To do: Every line with "query" in it must be copied from the data.

Stored data:
=-=-=

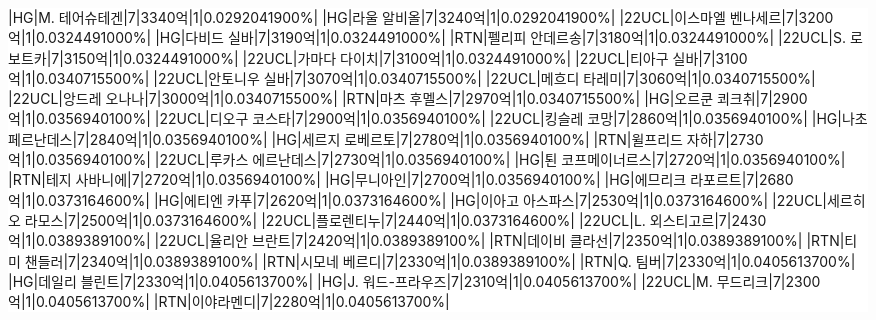 |HG|M. 테어슈테겐|7|3340억|1|0.0292041900%|
|HG|라울 알비올|7|3240억|1|0.0292041900%|
|22UCL|이스마엘 벤나세르|7|3200억|1|0.0324491000%|
|HG|다비드 실바|7|3190억|1|0.0324491000%|
|RTN|펠리피 안데르송|7|3180억|1|0.0324491000%|
|22UCL|S. 로보트카|7|3150억|1|0.0324491000%|
|22UCL|가마다 다이치|7|3100억|1|0.0324491000%|
|22UCL|티아구 실바|7|3100억|1|0.0340715500%|
|22UCL|안토니우 실바|7|3070억|1|0.0340715500%|
|22UCL|메흐디 타레미|7|3060억|1|0.0340715500%|
|22UCL|앙드레 오나나|7|3000억|1|0.0340715500%|
|RTN|마츠 후멜스|7|2970억|1|0.0340715500%|
|HG|오르쿤 쾨크취|7|2900억|1|0.0356940100%|
|22UCL|디오구 코스타|7|2900억|1|0.0356940100%|
|22UCL|킹슬레 코망|7|2860억|1|0.0356940100%|
|HG|나초 페르난데스|7|2840억|1|0.0356940100%|
|HG|세르지 로베르토|7|2780억|1|0.0356940100%|
|RTN|윌프리드 자하|7|2730억|1|0.0356940100%|
|22UCL|루카스 에르난데스|7|2730억|1|0.0356940100%|
|HG|퇸 코프메이너르스|7|2720억|1|0.0356940100%|
|RTN|테지 사바니에|7|2720억|1|0.0356940100%|
|HG|무니아인|7|2700억|1|0.0356940100%|
|HG|에므리크 라포르트|7|2680억|1|0.0373164600%|
|HG|에티엔 카푸|7|2620억|1|0.0373164600%|
|HG|이아고 아스파스|7|2530억|1|0.0373164600%|
|22UCL|세르히오 라모스|7|2500억|1|0.0373164600%|
|22UCL|플로렌티누|7|2440억|1|0.0373164600%|
|22UCL|L. 외스티고르|7|2430억|1|0.0389389100%|
|22UCL|율리안 브란트|7|2420억|1|0.0389389100%|
|RTN|데이비 클라선|7|2350억|1|0.0389389100%|
|RTN|티미 챈들러|7|2340억|1|0.0389389100%|
|RTN|시모네 베르디|7|2330억|1|0.0389389100%|
|RTN|Q. 팀버|7|2330억|1|0.0405613700%|
|HG|데일리 블린트|7|2330억|1|0.0405613700%|
|HG|J. 워드-프라우즈|7|2310억|1|0.0405613700%|
|22UCL|M. 무드리크|7|2300억|1|0.0405613700%|
|RTN|이야라멘디|7|2280억|1|0.0405613700%|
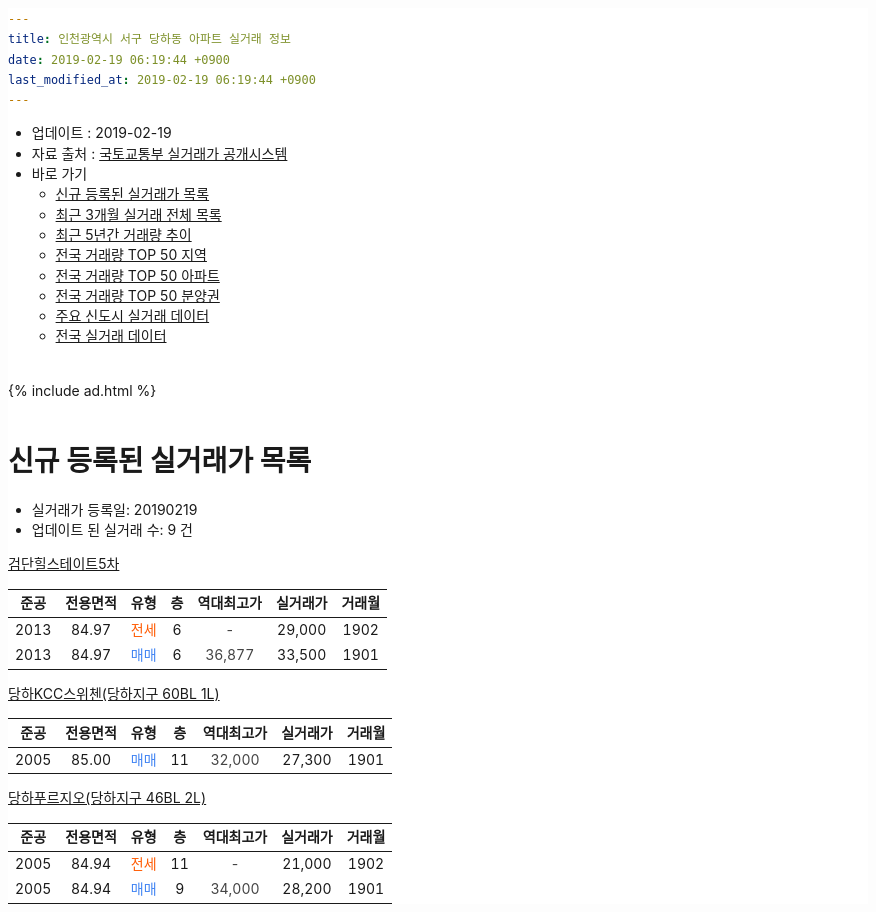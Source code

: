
 ```yaml
---
title: 인천광역시 서구 당하동 아파트 실거래 정보
date: 2019-02-19 06:19:44 +0900
last_modified_at: 2019-02-19 06:19:44 +0900
---
```


* 업데이트 : 2019-02-19
* 자료 출처 : [국토교통부 실거래가 공개시스템](http://rt.molit.go.kr)
* 바로 가기
    * [신규 등록된 실거래가 목록](#신규-등록된-실거래가-목록)
    * [최근 3개월 실거래 전체 목록](#최근-3개월-실거래-전체-목록)
    * [최근 5년간 거래량 추이](#최근-5년간-거래량-추이)
    * [전국 거래량 TOP 50 지역](https://inasie.github.io/apt-trade-info/최근-3개월-전국에서-가장-거래가-많이-발생한-지역)
    * [전국 거래량 TOP 50 아파트](https://inasie.github.io/apt-trade-info/최근-3개월-전국에서-가장-거래가-많이-발생한-아파트)
    * [전국 거래량 TOP 50 분양권](https://inasie.github.io/apt-trade-info/최근-3개월-전국에서-가장-거래가-많이-발생한-분양권)
    * [주요 신도시 실거래 데이터](https://inasie.github.io/apt-trade-info/주요-신도시)
    * [전국 실거래 데이터](https://inasie.github.io/apt-trade-info/전국)
<br>
{% include ad.html %}
<br>

# 신규 등록된 실거래가 목록
* 실거래가 등록일: 20190219
* 업데이트 된 실거래 수: 9 건


[검단힐스테이트5차](https://search.naver.com/search.naver?query=%EC%9D%B8%EC%B2%9C%EA%B4%91%EC%97%AD%EC%8B%9C+%EC%84%9C%EA%B5%AC+%EB%8B%B9%ED%95%98%EB%8F%99+%EA%B2%80%EB%8B%A8%ED%9E%90%EC%8A%A4%ED%85%8C%EC%9D%B4%ED%8A%B85%EC%B0%A8)

|준공|전용면적|유형|층|역대최고가|실거래가|거래월|
|:---:|:---:|:---:|:---:|:---:|:---:|:---:|
|2013|84.97|<span style="color:#ff5a00">전세</span>|6|<span style="color:#444444">-</span>|29,000|1902|
|2013|84.97|<span style="color:#4285f3">매매</span>|6|<span style="color:#444444">36,877</span>|33,500|1901|

[당하KCC스위첸(당하지구 60BL 1L)](https://search.naver.com/search.naver?query=%EC%9D%B8%EC%B2%9C%EA%B4%91%EC%97%AD%EC%8B%9C+%EC%84%9C%EA%B5%AC+%EB%8B%B9%ED%95%98%EB%8F%99+%EB%8B%B9%ED%95%98KCC%EC%8A%A4%EC%9C%84%EC%B2%B8%28%EB%8B%B9%ED%95%98%EC%A7%80%EA%B5%AC+60BL+1L%29)

|준공|전용면적|유형|층|역대최고가|실거래가|거래월|
|:---:|:---:|:---:|:---:|:---:|:---:|:---:|
|2005|85.00|<span style="color:#4285f3">매매</span>|11|<span style="color:#444444">32,000</span>|27,300|1901|

[당하푸르지오(당하지구 46BL 2L)](https://search.naver.com/search.naver?query=%EC%9D%B8%EC%B2%9C%EA%B4%91%EC%97%AD%EC%8B%9C+%EC%84%9C%EA%B5%AC+%EB%8B%B9%ED%95%98%EB%8F%99+%EB%8B%B9%ED%95%98%ED%91%B8%EB%A5%B4%EC%A7%80%EC%98%A4%28%EB%8B%B9%ED%95%98%EC%A7%80%EA%B5%AC+46BL+2L%29)

|준공|전용면적|유형|층|역대최고가|실거래가|거래월|
|:---:|:---:|:---:|:---:|:---:|:---:|:---:|
|2005|84.94|<span style="color:#ff5a00">전세</span>|11|<span style="color:#444444">-</span>|21,000|1902|
|2005|84.94|<span style="color:#4285f3">매매</span>|9|<span style="color:#444444">34,000</span>|28,200|1901|
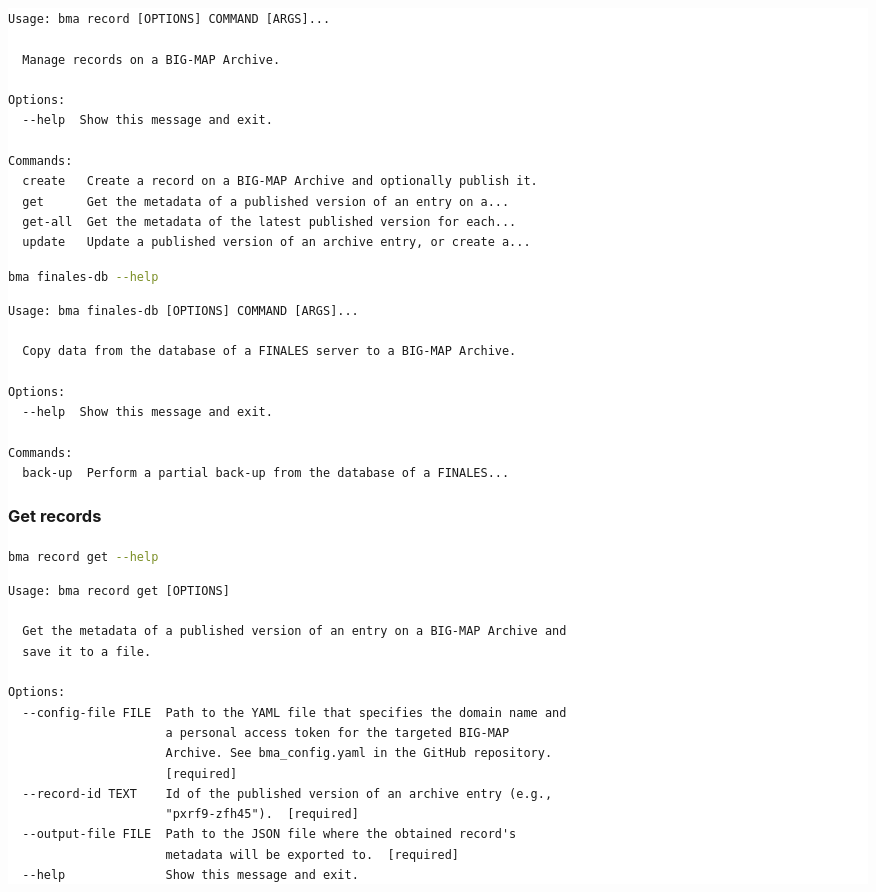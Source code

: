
 ```text
Usage: bma record [OPTIONS] COMMAND [ARGS]...

  Manage records on a BIG-MAP Archive.

Options:
  --help  Show this message and exit.

Commands:
  create   Create a record on a BIG-MAP Archive and optionally publish it.
  get      Get the metadata of a published version of an entry on a...
  get-all  Get the metadata of the latest published version for each...
  update   Update a published version of an archive entry, or create a...
```

```bash
bma finales-db --help
```

```text
Usage: bma finales-db [OPTIONS] COMMAND [ARGS]...

  Copy data from the database of a FINALES server to a BIG-MAP Archive.

Options:
  --help  Show this message and exit.

Commands:
  back-up  Perform a partial back-up from the database of a FINALES...
```

### Get records

```bash
bma record get --help
```

```text
Usage: bma record get [OPTIONS]

  Get the metadata of a published version of an entry on a BIG-MAP Archive and
  save it to a file.

Options:
  --config-file FILE  Path to the YAML file that specifies the domain name and
                      a personal access token for the targeted BIG-MAP
                      Archive. See bma_config.yaml in the GitHub repository.
                      [required]
  --record-id TEXT    Id of the published version of an archive entry (e.g.,
                      "pxrf9-zfh45").  [required]
  --output-file FILE  Path to the JSON file where the obtained record's
                      metadata will be exported to.  [required]
  --help              Show this message and exit.
```
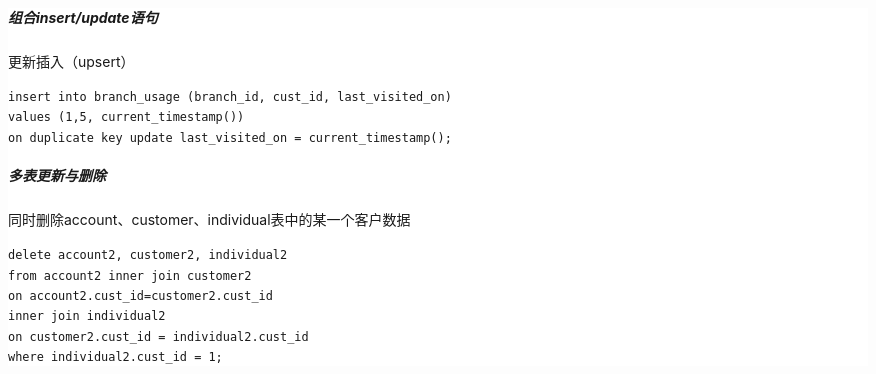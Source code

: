 
##### 组合insert/update语句

更新插入（upsert）

```
insert into branch_usage (branch_id, cust_id, last_visited_on) 
values (1,5, current_timestamp()) 
on duplicate key update last_visited_on = current_timestamp();
```


##### 多表更新与删除

同时删除account、customer、individual表中的某一个客户数据

```
delete account2, customer2, individual2 
from account2 inner join customer2 
on account2.cust_id=customer2.cust_id 
inner join individual2 
on customer2.cust_id = individual2.cust_id 
where individual2.cust_id = 1;
```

=-=-=

Reply:
[검단힐스테이트5차](https://search.naver.com/search.naver?query=%EC%9D%B8%EC%B2%9C%EA%B4%91%EC%97%AD%EC%8B%9C+%EC%84%9C%EA%B5%AC+%EB%8B%B9%ED%95%98%EB%8F%99+%EA%B2%80%EB%8B%A8%ED%9E%90%EC%8A%A4%ED%85%8C%EC%9D%B4%ED%8A%B85%EC%B0%A8)
[당하KCC스위첸(당하지구 60BL 1L)](https://search.naver.com/search.naver?query=%EC%9D%B8%EC%B2%9C%EA%B4%91%EC%97%AD%EC%8B%9C+%EC%84%9C%EA%B5%AC+%EB%8B%B9%ED%95%98%EB%8F%99+%EB%8B%B9%ED%95%98KCC%EC%8A%A4%EC%9C%84%EC%B2%B8%28%EB%8B%B9%ED%95%98%EC%A7%80%EA%B5%AC+60BL+1L%29)
[당하푸르지오(당하지구 46BL 2L)](https://search.naver.com/search.naver?query=%EC%9D%B8%EC%B2%9C%EA%B4%91%EC%97%AD%EC%8B%9C+%EC%84%9C%EA%B5%AC+%EB%8B%B9%ED%95%98%EB%8F%99+%EB%8B%B9%ED%95%98%ED%91%B8%EB%A5%B4%EC%A7%80%EC%98%A4%28%EB%8B%B9%ED%95%98%EC%A7%80%EA%B5%AC+46BL+2L%29)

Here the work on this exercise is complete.